The sea-ice concentration data use for training is obtained from [OSI SAF](https://osi-saf.eumetsat.int/products/sea-ice-products).

The SIC is defined as the fraction of a grid cell that is covered in sea-ice.

You will notice a familiar interface as with the `ERA5Downloader` class with the `SICDownloader` class.

In [5]:
sic = SICDownloader(
    dates=[
        pd.to_datetime(date).date()             # Dates to download the variable data for
        for date in pd.date_range("2020-01-01", "2020-04-7", freq="D")
    ],
    delete_tempfiles=True, # Whether to delete temporary downloaded files
    north=False,           # Boolean: Whether to use mask for this region
    south=True,            # Boolean: Whether to use mask for this region
    parallel_opens=True,   # Boolean: Whether to use `dask.delayed` to open and preprocess multiple files in parallel
)

sic.download()

INFO:root:Downloading SIC datafiles to .temp intermediates...
INFO:root:Excluding 92 dates already existing from 98 dates requested.
INFO:root:FTP opening
INFO:root:Existing file needs concatenating: ./data/osisaf/south/siconca/2020.nc -> ./data/osisaf/south/siconca/old.2020.nc
INFO:root:Saving ./data/osisaf/south/siconca/2020.nc
INFO:root:Opening for interpolation: ['./data/osisaf/south/siconca/2020.nc']
INFO:root:Processing 0 missing dates


___
# Process

Similarly to the downloaders, each data producer (be it a `Downloader` or `Generator`) has a respective `Processor` that converts the `./notebook/data/` products into a normalised, preprocessed dataset under `./notebook/processed/`.

Firstly, to make life a bit easier, we set up some variables.
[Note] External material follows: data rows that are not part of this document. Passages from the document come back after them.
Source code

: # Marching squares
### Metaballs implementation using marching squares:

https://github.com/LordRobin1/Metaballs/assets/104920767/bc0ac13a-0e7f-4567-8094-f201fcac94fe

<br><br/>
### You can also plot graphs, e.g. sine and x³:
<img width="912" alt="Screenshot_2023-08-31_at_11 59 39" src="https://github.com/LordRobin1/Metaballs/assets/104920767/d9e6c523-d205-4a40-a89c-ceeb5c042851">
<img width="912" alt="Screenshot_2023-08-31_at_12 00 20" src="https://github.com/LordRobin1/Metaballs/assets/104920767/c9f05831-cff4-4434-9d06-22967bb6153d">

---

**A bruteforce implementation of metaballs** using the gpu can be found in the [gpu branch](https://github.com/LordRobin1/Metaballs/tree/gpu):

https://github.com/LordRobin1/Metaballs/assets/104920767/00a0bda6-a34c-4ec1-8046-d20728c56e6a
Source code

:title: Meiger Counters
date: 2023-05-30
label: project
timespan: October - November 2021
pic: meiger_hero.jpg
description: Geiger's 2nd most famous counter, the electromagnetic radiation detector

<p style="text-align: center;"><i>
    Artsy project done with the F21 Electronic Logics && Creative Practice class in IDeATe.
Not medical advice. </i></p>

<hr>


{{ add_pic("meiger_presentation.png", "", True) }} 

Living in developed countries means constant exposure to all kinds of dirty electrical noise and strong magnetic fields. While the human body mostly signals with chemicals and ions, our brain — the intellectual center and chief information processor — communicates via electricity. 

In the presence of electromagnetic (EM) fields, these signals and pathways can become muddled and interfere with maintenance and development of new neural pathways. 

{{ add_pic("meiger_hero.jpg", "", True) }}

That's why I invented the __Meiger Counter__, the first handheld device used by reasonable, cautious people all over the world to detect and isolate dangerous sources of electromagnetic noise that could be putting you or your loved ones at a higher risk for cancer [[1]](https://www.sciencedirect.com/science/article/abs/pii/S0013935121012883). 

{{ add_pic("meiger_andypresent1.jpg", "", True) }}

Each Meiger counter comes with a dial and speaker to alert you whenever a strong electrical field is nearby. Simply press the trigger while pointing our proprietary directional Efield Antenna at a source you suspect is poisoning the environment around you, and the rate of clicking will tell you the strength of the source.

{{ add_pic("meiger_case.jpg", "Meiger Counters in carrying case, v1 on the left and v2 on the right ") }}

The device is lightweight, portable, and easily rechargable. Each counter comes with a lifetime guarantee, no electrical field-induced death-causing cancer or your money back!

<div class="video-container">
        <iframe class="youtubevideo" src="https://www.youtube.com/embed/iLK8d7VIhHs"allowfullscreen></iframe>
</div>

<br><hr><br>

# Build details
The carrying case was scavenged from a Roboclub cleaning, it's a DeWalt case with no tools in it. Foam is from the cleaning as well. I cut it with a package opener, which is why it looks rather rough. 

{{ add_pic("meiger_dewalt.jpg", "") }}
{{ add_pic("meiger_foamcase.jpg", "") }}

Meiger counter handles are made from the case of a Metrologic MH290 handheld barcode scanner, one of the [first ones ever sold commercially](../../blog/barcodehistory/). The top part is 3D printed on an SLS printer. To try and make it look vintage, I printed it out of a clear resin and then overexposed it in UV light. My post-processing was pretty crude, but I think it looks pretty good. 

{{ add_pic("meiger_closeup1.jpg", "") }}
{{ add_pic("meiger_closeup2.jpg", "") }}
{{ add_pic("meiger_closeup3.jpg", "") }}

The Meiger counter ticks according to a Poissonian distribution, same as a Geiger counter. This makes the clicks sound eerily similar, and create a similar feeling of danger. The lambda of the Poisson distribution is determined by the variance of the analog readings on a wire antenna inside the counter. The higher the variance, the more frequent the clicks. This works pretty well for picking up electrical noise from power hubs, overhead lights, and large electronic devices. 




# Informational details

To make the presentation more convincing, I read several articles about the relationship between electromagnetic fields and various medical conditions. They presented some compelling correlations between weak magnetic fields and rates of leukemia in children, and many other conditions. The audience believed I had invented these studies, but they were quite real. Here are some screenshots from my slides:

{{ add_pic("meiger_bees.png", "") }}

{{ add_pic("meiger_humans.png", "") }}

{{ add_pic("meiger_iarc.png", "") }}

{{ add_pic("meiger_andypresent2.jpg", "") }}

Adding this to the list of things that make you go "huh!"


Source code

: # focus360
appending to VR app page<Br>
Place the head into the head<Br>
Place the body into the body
In this case we're creating a train/validate/test split out of the 2020 data in a fairly naive manner.

In [6]:
processing_dates = dict(
    train=[pd.to_datetime(el) for el in pd.date_range("2020-01-01", "2020-03-06")],
    val=[pd.to_datetime(el) for el in pd.date_range("2020-03-11", "2020-03-31")],
    test=[pd.to_datetime(el) for el in pd.date_range("2020-03-08", "2020-03-09")],
)
processed_name = "notebook_api_data"

Next, we create the data producer and configure them for the dataset we want to create.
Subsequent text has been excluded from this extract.